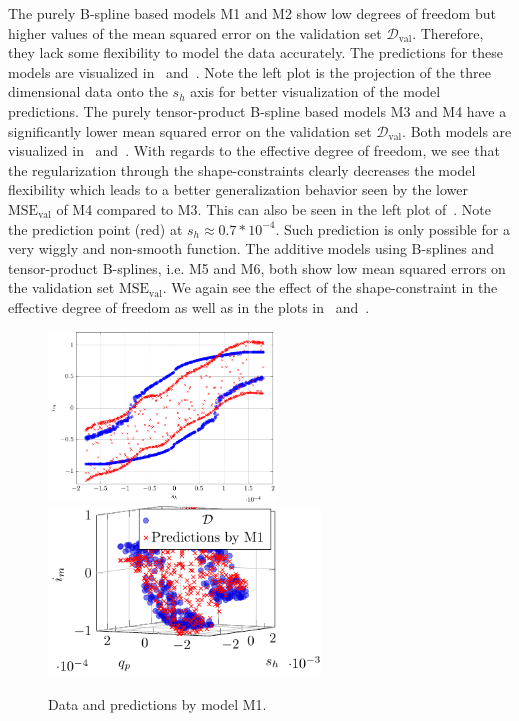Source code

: The purely B-spline based models M1 and M2 show low degrees of freedom but higher values of the mean squared error on the validation set $\mathcal{D}_{\text{val}}$. Therefore, they lack some flexibility to model the data accurately. The predictions for these models are visualized in~ and~. Note the left plot is the projection of the three dimensional data onto the $s_h$ axis for better visualization of the model predictions. The purely tensor-product B-spline based models M3 and M4 have a significantly lower mean squared error on the validation set $\mathcal{D}_{\text{val}}$. Both models are visualized in~ and~. With regards to the effective degree of freedom, we see that the regularization through the shape-constraints clearly decreases the model flexibility which leads to a better generalization behavior seen by the lower $\text{MSE}_{\text{val}}$ of M4 compared to M3. This can also be seen in the left plot of~. Note the prediction point (red) at $s_h \approx 0.7*10^{-4}$. Such prediction is only possible for a very wiggly and non-smooth function. The additive models using B-splines and tensor-product B-splines, i.e. M5 and M6, both show low mean squared errors on the validation set $\text{MSE}_{\text{val}}$. We again see the effect of the shape-constraint in the effective degree of freedom as well as in the plots in~ and~. 

\begin{figure}[H]
	\centering 
	\includegraphics[height=4.5cm]{graphics/pgfplots/cha6/M1_2d.pdf}\quad
	\includegraphics[height=4.5cm]{graphics/pgfplots/cha6/M1_3d.pdf}
	\caption{Data and predictions by model M1.}
	\label{fig:bosch-M1}
\end{figure}

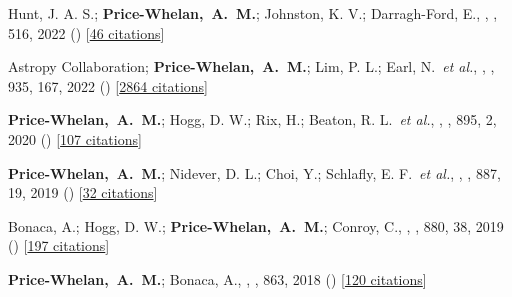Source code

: \item[{\color{deemph}\scriptsize11}]Hunt, J. A. S.; \textbf{Price-Whelan,~A.~M.}; Johnston, K. V.; Darragh-Ford, E., , \mnras, 516, 2022 () [\href{http://adsabs.harvard.edu/abs/2022MNRAS.516L...7H}{46 citations}]

\item[{\color{deemph}\scriptsize10}]Astropy Collaboration; \textbf{Price-Whelan,~A.~M.}; Lim, P. L.; Earl, N.~\textit{et al.}, , \apj, 935, 167, 2022 () [\href{http://adsabs.harvard.edu/abs/2022ApJ...935..167A}{2864 citations}]

\item[{\color{deemph}\scriptsize9}]\textbf{Price-Whelan,~A.~M.}; Hogg, D. W.; Rix, H.; Beaton, R. L.~\textit{et al.}, , \apj, 895, 2, 2020 () [\href{http://adsabs.harvard.edu/abs/2020ApJ...895....2P}{107 citations}]

\item[{\color{deemph}\scriptsize8}]\textbf{Price-Whelan,~A.~M.}; Nidever, D. L.; Choi, Y.; Schlafly, E. F.~\textit{et al.}, , \apj, 887, 19, 2019 () [\href{http://adsabs.harvard.edu/abs/2019ApJ...887...19P}{32 citations}]

\item[{\color{deemph}\scriptsize7}]Bonaca, A.; Hogg, D. W.; \textbf{Price-Whelan,~A.~M.}; Conroy, C., , \apj, 880, 38, 2019 () [\href{http://adsabs.harvard.edu/abs/2019ApJ...880...38B}{197 citations}]

\item[{\color{deemph}\scriptsize6}]\textbf{Price-Whelan,~A.~M.}; Bonaca, A., , \apj, 863, 2018 () [\href{http://adsabs.harvard.edu/abs/2018ApJ...863L..20P}{120 citations}]

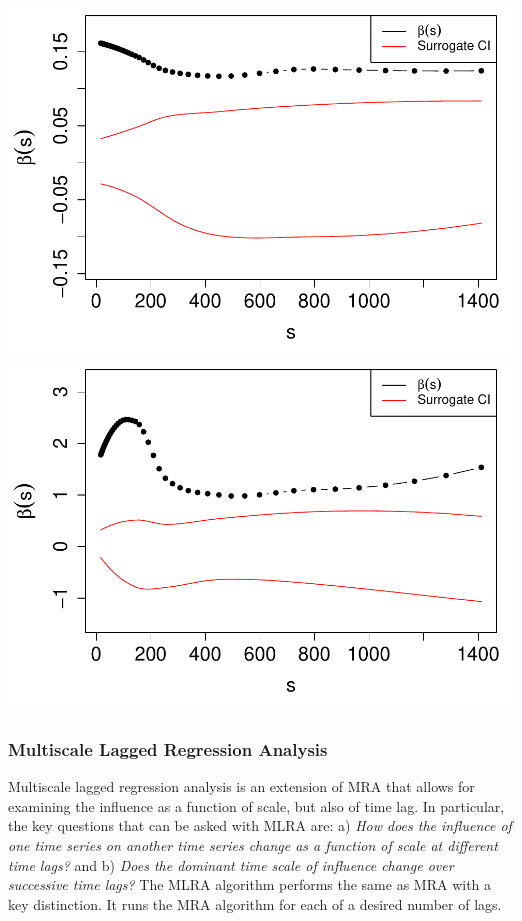 \documentclass[
  man]{apa6}
\begin{document}
\includegraphics{fractal_regression_paper_brm_files/figure-latex/unnamed-chunk-25-1.pdf} \includegraphics{fractal_regression_paper_brm_files/figure-latex/unnamed-chunk-25-2.pdf}

\hypertarget{multiscale-lagged-regression-analysis}{%
\subsubsection{Multiscale Lagged Regression Analysis}\label{multiscale-lagged-regression-analysis}}

Multiscale lagged regression analysis is an extension of MRA that allows
for examining the influence as a function of scale, but also of time
lag. In particular, the key questions that can be asked with MLRA are:
a) \emph{How does the influence of one time series on another time series
change as a function of scale at different time lags?} and b) \emph{Does the
dominant time scale of influence change over successive time lags?} The
MLRA algorithm performs the same as MRA with a key distinction. It runs
the MRA algorithm for each of a desired number of lags.
\end{document}

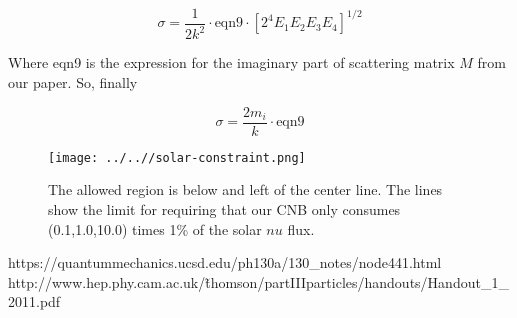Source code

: \documentclass[reprint,onecolumn,superscriptaddress,preprintnumbers]{revtex4}%
\begin{document}
\begin{equation}
\sigma=\frac{1}{2k^2} \cdot \mathrm{eqn9} \cdot [2^4E_1E_2E_3E_4]^{1/2}
\end{equation}

Where eqn9 is the expression for the imaginary part of scattering matrix $M$ from our paper. So, finally

\begin{equation}
\sigma=\frac{2m_i}{k} \cdot \mathrm{eqn9}
\end{equation}


\begin{figure}[h]
\begin{centering}
\texttt{[image: ../..//solar-constraint.png]}
\caption{The allowed region is below and left of the center line. The lines show the limit for requiring that our CNB only consumes (0.1,1.0,10.0) times 1\% of the solar $nu$ flux.}
\end{centering}
\end{figure}


 

   
\begin{thebibliography}{9}
 https://quantummechanics.ucsd.edu/ph130a/130\_notes/node441.html
 http://www.hep.phy.cam.ac.uk/\~thomson/partIIIparticles/handouts/Handout\_1\_2011.pdf  
\end{thebibliography}
\end{document}
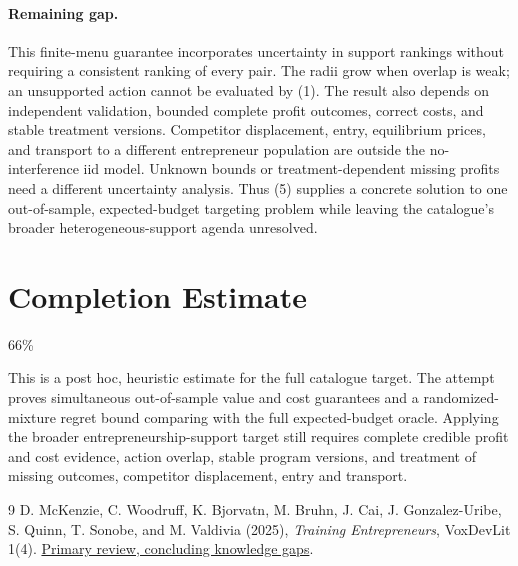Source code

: \documentclass[11pt]{article}
\theoremstyle{definition}
\begin{document}
\paragraph{Remaining gap.}
This finite-menu guarantee incorporates uncertainty in support rankings without requiring a consistent ranking of every pair. The radii grow when overlap is weak; an unsupported action cannot be evaluated by (1). The result also depends on independent validation, bounded complete profit outcomes, correct costs, and stable treatment versions. Competitor displacement, entry, equilibrium prices, and transport to a different entrepreneur population are outside the no-interference iid model. Unknown bounds or treatment-dependent missing profits need a different uncertainty analysis. Thus (5) supplies a concrete solution to one out-of-sample, expected-budget targeting problem while leaving the catalogue's broader heterogeneous-support agenda unresolved.

\section{Completion Estimate}
66\%

This is a post hoc, heuristic estimate for the full catalogue target.
The attempt proves simultaneous out-of-sample value and cost guarantees and a randomized-mixture regret bound comparing with the full expected-budget oracle. Applying the broader entrepreneurship-support target still requires complete credible profit and cost evidence, action overlap, stable program versions, and treatment of missing outcomes, competitor displacement, entry and transport.

\begin{thebibliography}{9}
 D. McKenzie, C. Woodruff, K. Bjorvatn, M. Bruhn, J. Cai, J. Gonzalez-Uribe, S. Quinn, T. Sonobe, and M. Valdivia (2025), \emph{Training Entrepreneurs}, VoxDevLit 1(4). \href{https://voxdev.org/voxdevlit/training-entrepreneurs-issue-4/conclusions-training-entrepreneurs}{Primary review, concluding knowledge gaps}.
\end{thebibliography}
\end{document}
#####
*THE TASK*
A verbatim copy of the records is needed, with all images omitted.

*YOUR SOLUTION*
Source code

: The purely B-spline based models M1 and M2 show low degrees of freedom but higher values of the mean squared error on the validation set $\mathcal{D}_{\text{val}}$. Therefore, they lack some flexibility to model the data accurately. The predictions for these models are visualized in~ and~. Note the left plot is the projection of the three dimensional data onto the $s_h$ axis for better visualization of the model predictions. The purely tensor-product B-spline based models M3 and M4 have a significantly lower mean squared error on the validation set $\mathcal{D}_{\text{val}}$. Both models are visualized in~ and~. With regards to the effective degree of freedom, we see that the regularization through the shape-constraints clearly decreases the model flexibility which leads to a better generalization behavior seen by the lower $\text{MSE}_{\text{val}}$ of M4 compared to M3. This can also be seen in the left plot of~. Note the prediction point (red) at $s_h \approx 0.7*10^{-4}$. Such prediction is only possible for a very wiggly and non-smooth function. The additive models using B-splines and tensor-product B-splines, i.e. M5 and M6, both show low mean squared errors on the validation set $\text{MSE}_{\text{val}}$. We again see the effect of the shape-constraint in the effective degree of freedom as well as in the plots in~ and~. 

\begin{figure}[H]
	\centering 
	\includegraphics[height=4.5cm]{graphics/pgfplots/cha6/M1_2d.pdf}\quad
	\includegraphics[height=4.5cm]{graphics/pgfplots/cha6/M1_3d.pdf}
	\caption{Data and predictions by model M1.}
	\label{fig:bosch-M1}
\end{figure}

Source code

: \item[{\color{deemph}\scriptsize11}]Hunt, J. A. S.; \textbf{Price-Whelan,~A.~M.}; Johnston, K. V.; Darragh-Ford, E., , \mnras, 516, 2022 () [\href{http://adsabs.harvard.edu/abs/2022MNRAS.516L...7H}{46 citations}]

\item[{\color{deemph}\scriptsize10}]Astropy Collaboration; \textbf{Price-Whelan,~A.~M.}; Lim, P. L.; Earl, N.~\textit{et al.}, , \apj, 935, 167, 2022 () [\href{http://adsabs.harvard.edu/abs/2022ApJ...935..167A}{2864 citations}]

\item[{\color{deemph}\scriptsize9}]\textbf{Price-Whelan,~A.~M.}; Hogg, D. W.; Rix, H.; Beaton, R. L.~\textit{et al.}, , \apj, 895, 2, 2020 () [\href{http://adsabs.harvard.edu/abs/2020ApJ...895....2P}{107 citations}]

\item[{\color{deemph}\scriptsize8}]\textbf{Price-Whelan,~A.~M.}; Nidever, D. L.; Choi, Y.; Schlafly, E. F.~\textit{et al.}, , \apj, 887, 19, 2019 () [\href{http://adsabs.harvard.edu/abs/2019ApJ...887...19P}{32 citations}]

\item[{\color{deemph}\scriptsize7}]Bonaca, A.; Hogg, D. W.; \textbf{Price-Whelan,~A.~M.}; Conroy, C., , \apj, 880, 38, 2019 () [\href{http://adsabs.harvard.edu/abs/2019ApJ...880...38B}{197 citations}]

\item[{\color{deemph}\scriptsize6}]\textbf{Price-Whelan,~A.~M.}; Bonaca, A., , \apj, 863, 2018 () [\href{http://adsabs.harvard.edu/abs/2018ApJ...863L..20P}{120 citations}]

 \documentclass[
  man]{apa6}
\begin{document}
\includegraphics{fractal_regression_paper_brm_files/figure-latex/unnamed-chunk-25-1.pdf} \includegraphics{fractal_regression_paper_brm_files/figure-latex/unnamed-chunk-25-2.pdf}

\hypertarget{multiscale-lagged-regression-analysis}{%
\subsubsection{Multiscale Lagged Regression Analysis}\label{multiscale-lagged-regression-analysis}}

Multiscale lagged regression analysis is an extension of MRA that allows
for examining the influence as a function of scale, but also of time
lag. In particular, the key questions that can be asked with MLRA are:
a) \emph{How does the influence of one time series on another time series
change as a function of scale at different time lags?} and b) \emph{Does the
dominant time scale of influence change over successive time lags?} The
MLRA algorithm performs the same as MRA with a key distinction. It runs
the MRA algorithm for each of a desired number of lags.
\end{document}

Source code

: \documentclass[reprint,onecolumn,superscriptaddress,preprintnumbers]{revtex4}%
\begin{document}
\begin{equation}
\sigma=\frac{1}{2k^2} \cdot \mathrm{eqn9} \cdot [2^4E_1E_2E_3E_4]^{1/2}
\end{equation}

Where eqn9 is the expression for the imaginary part of scattering matrix $M$ from our paper. So, finally

\begin{equation}
\sigma=\frac{2m_i}{k} \cdot \mathrm{eqn9}
\end{equation}


\begin{figure}[h]
\begin{centering}
\texttt{[image: ../..//solar-constraint.png]}
\caption{The allowed region is below and left of the center line. The lines show the limit for requiring that our CNB only consumes (0.1,1.0,10.0) times 1\% of the solar $nu$ flux.}
\end{centering}
\end{figure}


 

   
\begin{thebibliography}{9}
 https://quantummechanics.ucsd.edu/ph130a/130\_notes/node441.html
 http://www.hep.phy.cam.ac.uk/\~thomson/partIIIparticles/handouts/Handout\_1\_2011.pdf  
\end{thebibliography}
\end{document}
Source code

: \documentclass[11pt]{article}
\theoremstyle{definition}
\begin{document}
\paragraph{Remaining gap.}
This finite-menu guarantee incorporates uncertainty in support rankings without requiring a consistent ranking of every pair. The radii grow when overlap is weak; an unsupported action cannot be evaluated by (1). The result also depends on independent validation, bounded complete profit outcomes, correct costs, and stable treatment versions. Competitor displacement, entry, equilibrium prices, and transport to a different entrepreneur population are outside the no-interference iid model. Unknown bounds or treatment-dependent missing profits need a different uncertainty analysis. Thus (5) supplies a concrete solution to one out-of-sample, expected-budget targeting problem while leaving the catalogue's broader heterogeneous-support agenda unresolved.

\section{Completion Estimate}
66\%

This is a post hoc, heuristic estimate for the full catalogue target.
The attempt proves simultaneous out-of-sample value and cost guarantees and a randomized-mixture regret bound comparing with the full expected-budget oracle. Applying the broader entrepreneurship-support target still requires complete credible profit and cost evidence, action overlap, stable program versions, and treatment of missing outcomes, competitor displacement, entry and transport.

\begin{thebibliography}{9}
 D. McKenzie, C. Woodruff, K. Bjorvatn, M. Bruhn, J. Cai, J. Gonzalez-Uribe, S. Quinn, T. Sonobe, and M. Valdivia (2025), \emph{Training Entrepreneurs}, VoxDevLit 1(4). \href{https://voxdev.org/voxdevlit/training-entrepreneurs-issue-4/conclusions-training-entrepreneurs}{Primary review, concluding knowledge gaps}.
\end{thebibliography}
\end{document}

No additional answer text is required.